Experten verlangen Änderungen, Länder und Bundestag gehen auf Konfrontationskurs. Doch Verkehrsminister Ramsauer verteidigt Reform.

Goslar. Der Berg an Aufgaben ist riesig, der Countdown zur Bundestagswahl unerbittlich: Die Reform des Punktesystems für Verkehrssünder droht auf der Zielgeraden zu scheitern. Der Verkehrsgerichtstag, eine Tagung von knapp 2.000 Fachleuten im niedersächsischen Goslar, gab Bundesverkehrsminister Peter Ramsauer (CSU) am Freitag viele Fragen und noch mehr Forderungen mit auf den Weg. Auch die Bundesländer verlangen Änderungen, im Bundestag gibt es selbst in den Reihen der schwarz-gelben Koalition Kritik. Nur eine Polizeigewerkschaft rügte die Blockade. Ein Sprecher Ramsauers beschwichtigte indes: Es sei „nichts gegen die Wand gefahren“.
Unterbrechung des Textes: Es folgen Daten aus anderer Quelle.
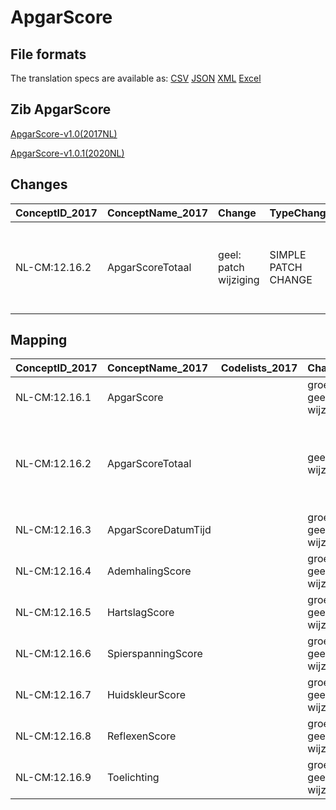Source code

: # ApgarScore
## File formats

The translation specs are available as: 
[CSV](../csv/ApgarScore.csv) [JSON](../json/ApgarScore.json) [XML](../xml/ApgarScore.xml) [Excel](../excel/ApgarScore.xlsx)



## Zib ApgarScore

[ApgarScore-v1.0(2017NL)](https://zibs.nl/wiki/ApgarScore-v1.0(2017NL))

[ApgarScore-v1.0.1(2020NL)](https://zibs.nl/wiki/ApgarScore-v1.0.1(2020NL))









## Changes

| ConceptID_2017   | ConceptName_2017   | Change                | TypeChange          | Impact_heen   | TRANSLATIE_spec_heen   | Impact_terug   | TRANSLATIE_spec_terug   | Omschrijving                                                          |
|:-----------------|:-------------------|:----------------------|:--------------------|:--------------|:-----------------------|:---------------|:------------------------|:----------------------------------------------------------------------|
| NL-CM:12.16.2    | ApgarScoreTotaal   | geel: patch wijziging | SIMPLE PATCH CHANGE | Low           |                        | Low            |                         | Range specificatie toegevoegd aan de definitie van concept TotalScore |

## Mapping

| ConceptID_2017   | ConceptName_2017    | Codelists_2017   | Change                  | ConceptID_2020   | ConceptName_2020    | Codelists_2020   | Bits    | Omschrijving                                                          | TypeChange          | Impact_heen   | TRANSLATIE_spec_heen   | Impact_terug   | TRANSLATIE_spec_terug   |
|:-----------------|:--------------------|:-----------------|:------------------------|:-----------------|:--------------------|:-----------------|:--------|:----------------------------------------------------------------------|:--------------------|:--------------|:-----------------------|:---------------|:------------------------|
| NL-CM:12.16.1    | ApgarScore          |                  | groen: geen wijzigingen | NL-CM:12.16.1    | ApgarScore          |                  |         |                                                                       |                     |               |                        |                |                         |
| NL-CM:12.16.2    | ApgarScoreTotaal    |                  | geel: patch wijziging   | NL-CM:12.16.2    | ApgarScoreTotaal    |                  | ZIB-891 | Range specificatie toegevoegd aan de definitie van concept TotalScore | SIMPLE PATCH CHANGE | Low           |                        | Low            |                         |
| NL-CM:12.16.3    | ApgarScoreDatumTijd |                  | groen: geen wijzigingen | NL-CM:12.16.3    | ApgarScoreDatumTijd |                  |         |                                                                       |                     |               |                        |                |                         |
| NL-CM:12.16.4    | AdemhalingScore     |                  | groen: geen wijzigingen | NL-CM:12.16.4    | AdemhalingScore     |                  |         |                                                                       |                     |               |                        |                |                         |
| NL-CM:12.16.5    | HartslagScore       |                  | groen: geen wijzigingen | NL-CM:12.16.5    | HartslagScore       |                  |         |                                                                       |                     |               |                        |                |                         |
| NL-CM:12.16.6    | SpierspanningScore  |                  | groen: geen wijzigingen | NL-CM:12.16.6    | SpierspanningScore  |                  |         |                                                                       |                     |               |                        |                |                         |
| NL-CM:12.16.7    | HuidskleurScore     |                  | groen: geen wijzigingen | NL-CM:12.16.7    | HuidskleurScore     |                  |         |                                                                       |                     |               |                        |                |                         |
| NL-CM:12.16.8    | ReflexenScore       |                  | groen: geen wijzigingen | NL-CM:12.16.8    | ReflexenScore       |                  |         |                                                                       |                     |               |                        |                |                         |
| NL-CM:12.16.9    | Toelichting         |                  | groen: geen wijzigingen | NL-CM:12.16.9    | Toelichting         |                  |         |                                                                       |                     |               |                        |                |                         |

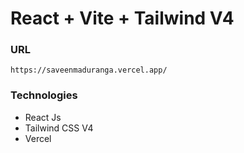 # React + Vite + Tailwind V4

### URL

`
https://saveenmaduranga.vercel.app/
`

### Technologies

- React Js
- Tailwind CSS V4
- Vercel

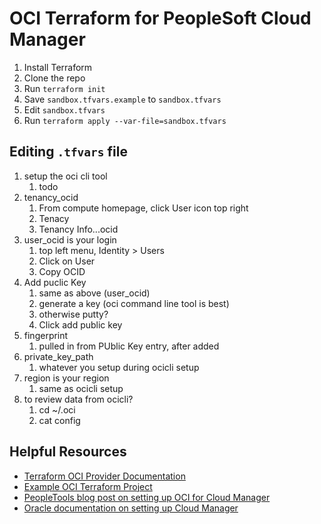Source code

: # OCI Terraform for PeopleSoft Cloud Manager

1. Install Terraform
1. Clone the repo
1. Run `terraform init`
1. Save `sandbox.tfvars.example` to `sandbox.tfvars`
1. Edit `sandbox.tfvars`
1. Run `terraform apply --var-file=sandbox.tfvars`

## Editing `.tfvars` file
1. setup the oci cli tool
    1. todo
1. tenancy_ocid 
    1. From compute homepage, click User icon top right
    1. Tenacy
    1. Tenancy Info...ocid
1. user_ocid is your login
    1. top left menu, Identity > Users
    1. Click on User
    1. Copy OCID
1. Add puclic Key
    1. same as above (user_ocid)
    1. generate a key (oci command line tool is best)
    1. otherwise putty?
    1. Click add public key
1. fingerprint
    1. pulled in from PUblic Key entry, after added
1. private_key_path
    1. whatever you setup during ocicli setup
1. region is your region
    1. same as ocicli setup
1. to review data from ocicli?
    1. cd ~/.oci
    1. cat config

## Helpful Resources

* [Terraform OCI Provider Documentation](https://www.terraform.io/docs/providers/oci/index.html)
* [Example OCI Terraform Project](https://github.com/gregoryguillou/oci-workshop)
* [PeopleTools blog post on setting up OCI for Cloud Manager](https://blogs.oracle.com/peopletools/how-to-set-up-oci-tenancy-for-peoplesoft-cloud-manager-–-part-i)
* [Oracle documentation on setting up Cloud Manager](http://www.oracle.com/webfolder/technetwork/tutorials/obe/cloud/compute-iaas/install_peoplesoft_cloud_manager_oci/cloud-manager-install-oracle-cloud-infrastructure.html#section7)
Die Experten in Goslar waren sich beinahe geschlossen einig – die Reform des Punktesystems für Verkehrssünder dürfe in ihrer bislang geplanten Fassung nicht kommen. So bemerkten zahlreiche Teilnehmer des Verkehrsgerichtstages, dass Ramsauers vor einem Jahr vorgelegten Eckpunkte besser seien als jene abgeänderten Vorschläge, die vom Bundeskabinett im Dezember beschlossen worden waren. Fraglich fanden sie, ob es erforderlich ist, die bisherige Obergrenze von 18 Punkten aufzugeben. Laut den Plänen der Regierung soll künftig schon ab acht Punkten der Führerschein weg sein.
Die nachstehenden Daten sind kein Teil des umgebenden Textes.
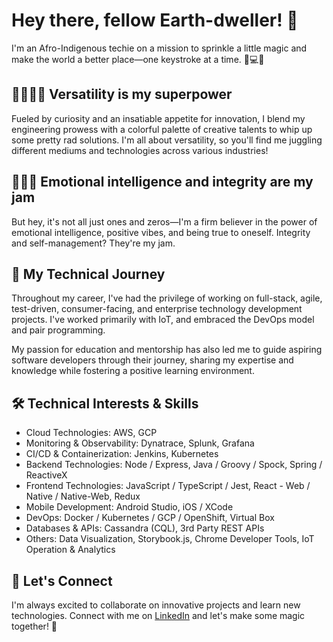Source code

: # Hey there, fellow Earth-dweller! 👋

I'm an Afro-Indigenous techie on a mission to sprinkle a little magic and make the world a better place—one keystroke at a time. 🌟💻🚀

## 🎨🔧🤹‍♀️ Versatility is my superpower

Fueled by curiosity and an insatiable appetite for innovation, I blend my engineering prowess with a colorful palette of creative talents to whip up some pretty rad solutions. I'm all about versatility, so you'll find me juggling different mediums and technologies across various industries!

## 🧠💖🍯 Emotional intelligence and integrity are my jam

But hey, it's not all just ones and zeros—I'm a firm believer in the power of emotional intelligence, positive vibes, and being true to oneself. Integrity and self-management? They're my jam.

## 🚀 My Technical Journey

Throughout my career, I've had the privilege of working on full-stack, agile, test-driven, consumer-facing, and enterprise technology development projects. I've worked primarily with IoT, and embraced the DevOps model and pair programming.

My passion for education and mentorship has also led me to guide aspiring software developers through their journey, sharing my expertise and knowledge while fostering a positive learning environment.

## 🛠️ Technical Interests & Skills

- Cloud Technologies: AWS, GCP
- Monitoring & Observability: Dynatrace, Splunk, Grafana
- CI/CD & Containerization: Jenkins, Kubernetes
- Backend Technologies: Node / Express, Java / Groovy / Spock, Spring / ReactiveX
- Frontend Technologies: JavaScript / TypeScript / Jest, React - Web / Native / Native-Web, Redux
- Mobile Development: Android Studio, iOS / XCode
- DevOps: Docker / Kubernetes / GCP / OpenShift, Virtual Box
- Databases & APIs: Cassandra (CQL), 3rd Party REST APIs
- Others: Data Visualization, Storybook.js, Chrome Developer Tools, IoT Operation & Analytics

## 🌟 Let's Connect

I'm always excited to collaborate on innovative projects and learn new technologies. Connect with me on [LinkedIn]([https://www.linkedin.com/in/your-profile](https://www.linkedin.com/in/materdev/)) and let's make some magic together! 🌟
Selbst Fachleute finden das neue System zu kompliziert

Dafür sollen aber für weniger gravierende Vergehen keine Punkte mehr vergeben werden. Auch dies wurde von den Experten in Goslar kritisiert. Außerdem mahnten sie an, dass der Gesetzentwurf das Punktesystem nicht wie geplant vereinfacht. Für alle Beteiligten sei es „nach wie vor intransparent“. So wird nach Meinung der Fachleute nicht deutlich genug, ab wann die Punkte offiziell zählen. Ihrem Willen nach soll dies ab dem Tag der Rechtskraft sein, der Gesetzentwurf nennt dafür hingegen den Tag der Tat.

Die Meinungen und Vorschläge des Gerichtstages sind nicht bindend, sie liefern Politikern und Ministerien aber ein breites Stimmungsbild anwesender Automobilclubs, Anwälte und Behördenvertreter. Nicht nachzuvollziehen fanden diese Experten, warum es künftig keine Seminare mehr geben soll, mit denen Sünder ihre Punkte abbauen können.
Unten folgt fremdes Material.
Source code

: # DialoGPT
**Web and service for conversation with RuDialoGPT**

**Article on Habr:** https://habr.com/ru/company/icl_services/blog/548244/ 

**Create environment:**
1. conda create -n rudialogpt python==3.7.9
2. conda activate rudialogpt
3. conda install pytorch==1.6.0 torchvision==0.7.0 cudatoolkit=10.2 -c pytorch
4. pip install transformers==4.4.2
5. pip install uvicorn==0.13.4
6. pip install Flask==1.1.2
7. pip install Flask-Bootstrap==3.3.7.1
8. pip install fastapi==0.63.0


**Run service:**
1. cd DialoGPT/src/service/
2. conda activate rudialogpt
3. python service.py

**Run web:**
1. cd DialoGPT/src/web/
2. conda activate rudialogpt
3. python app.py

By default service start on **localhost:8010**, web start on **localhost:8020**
Auch die Länder hatten kürzlich einen grundlegenden Bedarf an Änderungen des Gesetzentwurfs angemahnt, wie aus einer Beschlussempfehlung zweier Ausschüsse des Bundesrates hervorgeht. Die Länder fordern darin, Verkehrssünder sollten pro Tat entweder ein oder zwei Punkte aufgebrummt bekommen. Ramsauers Entwurf sieht auch drei Punkte für besonders schlimme Vergehen vor. Ein Beschluss von Bundestag und Bundesrat vor der Wahl im Herbst wird angesichts der wachsenden Kritik immer unwahrscheinlicher – eine Entscheidung des Bundesrates im Plenum steht allerdings noch aus und wird voraussichtlich am 1. Februar fallen.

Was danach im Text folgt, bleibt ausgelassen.